[Stored data]
•••
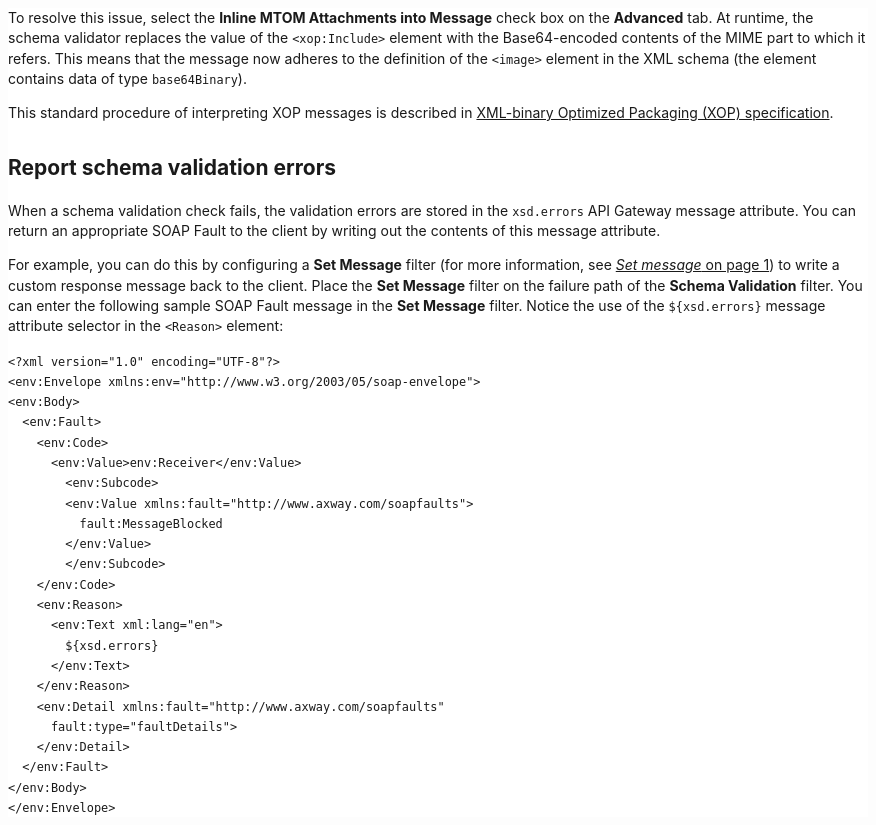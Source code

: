 To resolve this issue, select the **Inline MTOM Attachments into Message**
check box on the **Advanced**
tab. At runtime, the schema validator replaces the value of the `<xop:Include>`
element with the Base64-encoded contents of the MIME part to which it refers. This means that the message now adheres to the definition of the `<image>`
element in the XML schema (the element contains data of type `base64Binary`).

This standard procedure of interpreting XOP messages is described in [XML-binary Optimized Packaging (XOP) specification](http://www.w3.org/TR/2004/CR-xop10-20040826#interpreting_xop_packages).

</div>

<div id="p_content_schema_errors">

Report schema validation errors
-------------------------------

When a schema validation check fails, the validation errors are stored in the `xsd.errors` API Gateway message attribute. You can return an appropriate SOAP Fault to the client by writing out the contents of this message attribute.

For example, you can do this by configuring a **Set Message**
filter (for more information, see [*Set message* on page 1](conversion_set_message.htm)) to write a custom response message back to the client. Place the **Set Message**
filter on the failure path of the **Schema Validation**
filter. You can enter the following sample SOAP Fault message in the **Set Message**
filter. Notice the use of the `${xsd.errors}`
message attribute selector in the `<Reason>`
element:

``` {space="preserve"}
<?xml version="1.0" encoding="UTF-8"?>
<env:Envelope xmlns:env="http://www.w3.org/2003/05/soap-envelope">
<env:Body>
  <env:Fault>
    <env:Code>
      <env:Value>env:Receiver</env:Value>
        <env:Subcode>
        <env:Value xmlns:fault="http://www.axway.com/soapfaults">
          fault:MessageBlocked
        </env:Value>
        </env:Subcode>
    </env:Code>
    <env:Reason>
      <env:Text xml:lang="en">
        ${xsd.errors}
      </env:Text>
    </env:Reason>
    <env:Detail xmlns:fault="http://www.axway.com/soapfaults"
      fault:type="faultDetails">
    </env:Detail>
  </env:Fault>
</env:Body>
</env:Envelope>
```

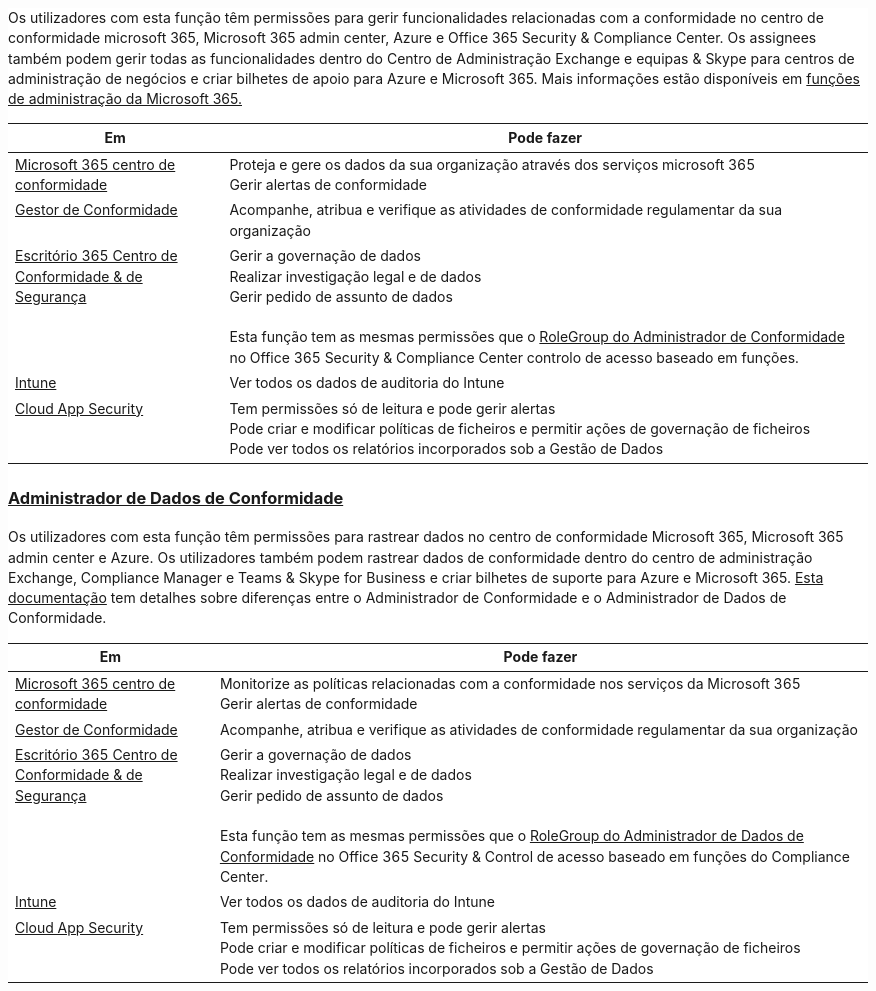 Os utilizadores com esta função têm permissões para gerir funcionalidades relacionadas com a conformidade no centro de conformidade microsoft 365, Microsoft 365 admin center, Azure e Office 365 Security & Compliance Center. Os assignees também podem gerir todas as funcionalidades dentro do Centro de Administração Exchange e equipas & Skype para centros de administração de negócios e criar bilhetes de apoio para Azure e Microsoft 365. Mais informações estão disponíveis em [funções de administração da Microsoft 365.](https://support.office.com/article/About-Office-365-admin-roles-da585eea-f576-4f55-a1e0-87090b6aaa9d)

Em | Pode fazer
----- | ----------
[Microsoft 365 centro de conformidade](https://protection.office.com) | Proteja e gere os dados da sua organização através dos serviços microsoft 365<br>Gerir alertas de conformidade
[Gestor de Conformidade](/office365/securitycompliance/meet-data-protection-and-regulatory-reqs-using-microsoft-cloud) | Acompanhe, atribua e verifique as atividades de conformidade regulamentar da sua organização
[Escritório 365 Centro de Conformidade & de Segurança](https://support.office.com/article/About-Office-365-admin-roles-da585eea-f576-4f55-a1e0-87090b6aaa9d) | Gerir a governação de dados<br>Realizar investigação legal e de dados<br>Gerir pedido de assunto de dados<br><br>Esta função tem as mesmas permissões que o [RoleGroup do Administrador de Conformidade](/microsoft-365/security/office-365-security/permissions-in-the-security-and-compliance-center#permissions-needed-to-use-features-in-the-security--compliance-center) no Office 365 Security & Compliance Center controlo de acesso baseado em funções.
[Intune](/intune/role-based-access-control) | Ver todos os dados de auditoria do Intune
[Cloud App Security](/cloud-app-security/manage-admins) | Tem permissões só de leitura e pode gerir alertas<br>Pode criar e modificar políticas de ficheiros e permitir ações de governação de ficheiros<br>Pode ver todos os relatórios incorporados sob a Gestão de Dados

### <a name="compliance-data-administrator"></a>[Administrador de Dados de Conformidade](#compliance-data-administrator-permissions)

Os utilizadores com esta função têm permissões para rastrear dados no centro de conformidade Microsoft 365, Microsoft 365 admin center e Azure. Os utilizadores também podem rastrear dados de conformidade dentro do centro de administração Exchange, Compliance Manager e Teams & Skype for Business e criar bilhetes de suporte para Azure e Microsoft 365. [Esta documentação](/microsoft-365/security/office-365-security/permissions-in-the-security-and-compliance-center#permissions-needed-to-use-features-in-the-security--compliance-center) tem detalhes sobre diferenças entre o Administrador de Conformidade e o Administrador de Dados de Conformidade.

Em | Pode fazer
----- | ----------
[Microsoft 365 centro de conformidade](https://protection.office.com) | Monitorize as políticas relacionadas com a conformidade nos serviços da Microsoft 365<br>Gerir alertas de conformidade
[Gestor de Conformidade](/office365/securitycompliance/meet-data-protection-and-regulatory-reqs-using-microsoft-cloud) | Acompanhe, atribua e verifique as atividades de conformidade regulamentar da sua organização
[Escritório 365 Centro de Conformidade & de Segurança](https://support.office.com/article/About-Office-365-admin-roles-da585eea-f576-4f55-a1e0-87090b6aaa9d) | Gerir a governação de dados<br>Realizar investigação legal e de dados<br>Gerir pedido de assunto de dados<br><br>Esta função tem as mesmas permissões que o [RoleGroup do Administrador de Dados de Conformidade](/microsoft-365/security/office-365-security/permissions-in-the-security-and-compliance-center#permissions-needed-to-use-features-in-the-security--compliance-center) no Office 365 Security & Control de acesso baseado em funções do Compliance Center.
[Intune](/intune/role-based-access-control) | Ver todos os dados de auditoria do Intune
[Cloud App Security](/cloud-app-security/manage-admins) | Tem permissões só de leitura e pode gerir alertas<br>Pode criar e modificar políticas de ficheiros e permitir ações de governação de ficheiros<br>Pode ver todos os relatórios incorporados sob a Gestão de Dados

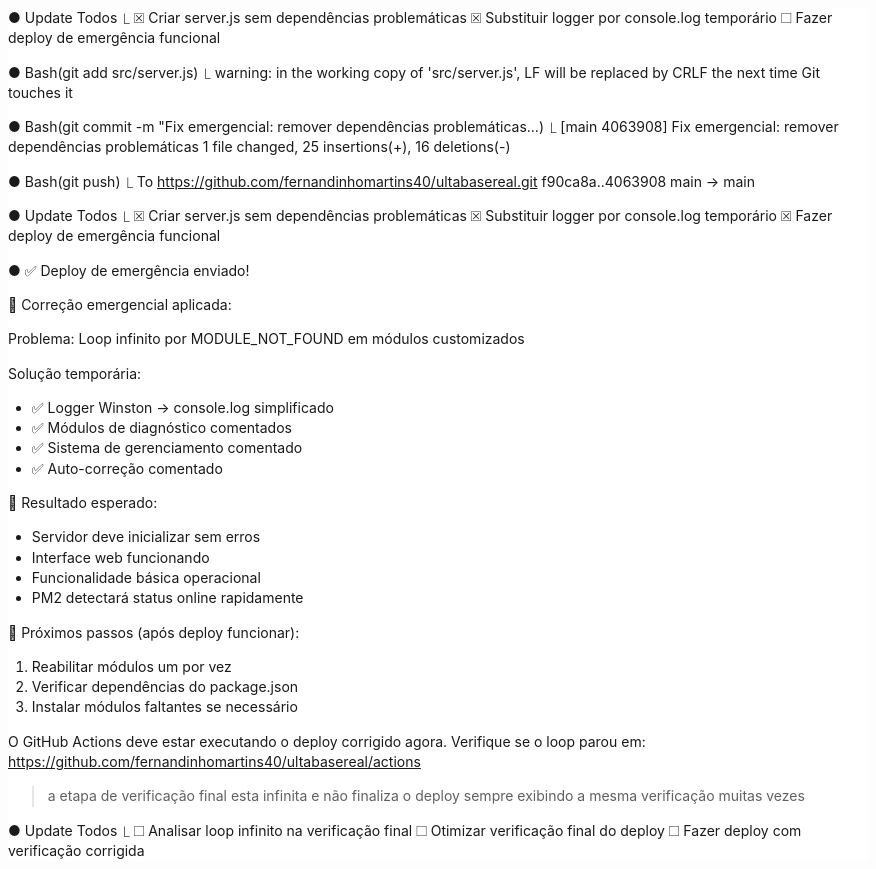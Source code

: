● Update Todos
  ⎿  ☒ Criar server.js sem dependências problemáticas
     ☒ Substituir logger por console.log temporário
     ☐ Fazer deploy de emergência funcional

● Bash(git add src/server.js)
  ⎿  warning: in the working copy of 'src/server.js', LF will be replaced by CRLF the next time Git touches it

● Bash(git commit -m "Fix emergencial: remover dependências problemáticas…)
  ⎿  [main 4063908] Fix emergencial: remover dependências problemáticas
      1 file changed, 25 insertions(+), 16 deletions(-)

● Bash(git push)
  ⎿  To https://github.com/fernandinhomartins40/ultabasereal.git
        f90ca8a..4063908  main -> main

● Update Todos
  ⎿  ☒ Criar server.js sem dependências problemáticas
     ☒ Substituir logger por console.log temporário
     ☒ Fazer deploy de emergência funcional

● ✅ Deploy de emergência enviado!

  🚨 Correção emergencial aplicada:

  Problema: Loop infinito por MODULE_NOT_FOUND em módulos customizados

  Solução temporária:
  - ✅ Logger Winston → console.log simplificado
  - ✅ Módulos de diagnóstico comentados
  - ✅ Sistema de gerenciamento comentado
  - ✅ Auto-correção comentado

  🎯 Resultado esperado:

  - Servidor deve inicializar sem erros
  - Interface web funcionando
  - Funcionalidade básica operacional
  - PM2 detectará status online rapidamente

  📝 Próximos passos (após deploy funcionar):

  1. Reabilitar módulos um por vez
  2. Verificar dependências do package.json
  3. Instalar módulos faltantes se necessário

  O GitHub Actions deve estar executando o deploy corrigido agora. Verifique se o loop parou em:
  https://github.com/fernandinhomartins40/ultabasereal/actions

> a etapa de verificação final esta infinita e não finaliza o deploy sempre exibindo a mesma verificação muitas vezes

● Update Todos
  ⎿  ☐ Analisar loop infinito na verificação final
     ☐ Otimizar verificação final do deploy
     ☐ Fazer deploy com verificação corrigida

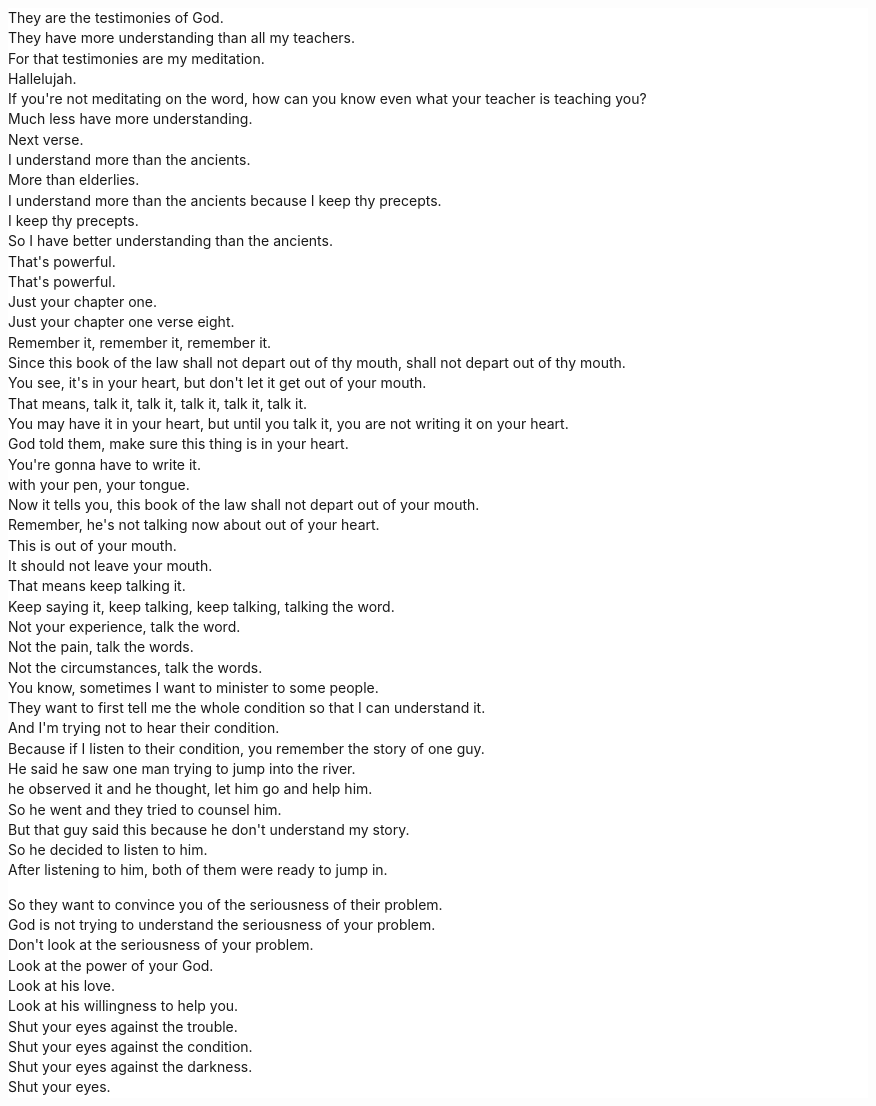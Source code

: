 They are the testimonies of God.  
They have more understanding than all my teachers.  
For that testimonies are my meditation.  
Hallelujah.  
If you're not meditating on the word, how can you know even what your teacher is teaching you?  
Much less have more understanding.  
 Next verse.  
I understand more than the ancients.  
More than elderlies.  
I understand more than the ancients because I keep thy precepts.  
I keep thy precepts.  
So I have better understanding than the ancients.  
That's powerful.  
That's powerful.  
Just your chapter one.  
Just your chapter one verse eight.  
 Remember it, remember it, remember it.  
Since this book of the law shall not depart out of thy mouth, shall not depart out of thy mouth.  
You see, it's in your heart, but don't let it get out of your mouth.  
That means, talk it, talk it, talk it, talk it, talk it.  
You may have it in your heart, but until you talk it, you are not writing it on your heart.  
God told them, make sure this thing is in your heart.  
You're gonna have to write it.  
 with your pen, your tongue.  
Now it tells you, this book of the law shall not depart out of your mouth.  
Remember, he's not talking now about out of your heart.  
This is out of your mouth.  
It should not leave your mouth.  
That means keep talking it.  
Keep saying it, keep talking, keep talking, talking the word.  
Not your experience, talk the word.  
 Not the pain, talk the words.  
Not the circumstances, talk the words.  
You know, sometimes I want to minister to some people.  
They want to first tell me the whole condition so that I can understand it.  
And I'm trying not to hear their condition.  
Because if I listen to their condition, you remember the story of one guy.  
He said he saw one man trying to jump into the river.  
 he observed it and he thought, let him go and help him.  
So he went and they tried to counsel him.  
But that guy said this because he don't understand my story.  
So he decided to listen to him.  
After listening to him, both of them were ready to jump in.  


  
 So they want to convince you of the seriousness of their problem.  
God is not trying to understand the seriousness of your problem.  
Don't look at the seriousness of your problem.  
Look at the power of your God.  
Look at his love.  
Look at his willingness to help you.  
 Shut your eyes against the trouble.  
Shut your eyes against the condition.  
Shut your eyes against the darkness.  
Shut your eyes.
•••
* **Problem description**: Set down again, word for word, every line from the one with "2. Verificar dependências do package.json" to the one with "Just your chapter one." in the entries above, and omit the pictures.

* **Written answer**:
  2. Verificar dependências do package.json
  3. Instalar módulos faltantes se necessário

  O GitHub Actions deve estar executando o deploy corrigido agora. Verifique se o loop parou em:
  https://github.com/fernandinhomartins40/ultabasereal/actions

> a etapa de verificação final esta infinita e não finaliza o deploy sempre exibindo a mesma verificação muitas vezes

● Update Todos
  ⎿  ☐ Analisar loop infinito na verificação final
     ☐ Otimizar verificação final do deploy
     ☐ Fazer deploy com verificação corrigida

Source code

: They are the testimonies of God.  
They have more understanding than all my teachers.  
For that testimonies are my meditation.  
Hallelujah.  
If you're not meditating on the word, how can you know even what your teacher is teaching you?  
Much less have more understanding.  
 Next verse.  
I understand more than the ancients.  
More than elderlies.  
I understand more than the ancients because I keep thy precepts.  
I keep thy precepts.  
So I have better understanding than the ancients.  
That's powerful.  
That's powerful.  
Just your chapter one.  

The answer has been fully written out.